▼

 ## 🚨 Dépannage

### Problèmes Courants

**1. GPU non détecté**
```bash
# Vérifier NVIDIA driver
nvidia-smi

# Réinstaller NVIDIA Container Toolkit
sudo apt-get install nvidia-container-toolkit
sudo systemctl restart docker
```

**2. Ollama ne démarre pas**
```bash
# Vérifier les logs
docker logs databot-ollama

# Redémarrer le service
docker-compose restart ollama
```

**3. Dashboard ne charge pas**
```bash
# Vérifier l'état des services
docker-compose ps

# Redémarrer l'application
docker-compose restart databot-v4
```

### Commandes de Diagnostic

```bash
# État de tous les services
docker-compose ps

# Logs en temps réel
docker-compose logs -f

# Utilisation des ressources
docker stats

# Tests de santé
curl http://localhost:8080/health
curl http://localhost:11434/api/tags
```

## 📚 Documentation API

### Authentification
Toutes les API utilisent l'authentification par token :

▲

What you should do
Each entry above must be set down again without alteration.

Result for this exercise
 ## 🚨 Dépannage

### Problèmes Courants

**1. GPU non détecté**
```bash
# Vérifier NVIDIA driver
nvidia-smi

# Réinstaller NVIDIA Container Toolkit
sudo apt-get install nvidia-container-toolkit
sudo systemctl restart docker
```

**2. Ollama ne démarre pas**
```bash
# Vérifier les logs
docker logs databot-ollama

# Redémarrer le service
docker-compose restart ollama
```

**3. Dashboard ne charge pas**
```bash
# Vérifier l'état des services
docker-compose ps

# Redémarrer l'application
docker-compose restart databot-v4
```

### Commandes de Diagnostic

```bash
# État de tous les services
docker-compose ps

# Logs en temps réel
docker-compose logs -f

# Utilisation des ressources
docker stats

# Tests de santé
curl http://localhost:8080/health
curl http://localhost:11434/api/tags
```

## 📚 Documentation API

### Authentification
Toutes les API utilisent l'authentification par token :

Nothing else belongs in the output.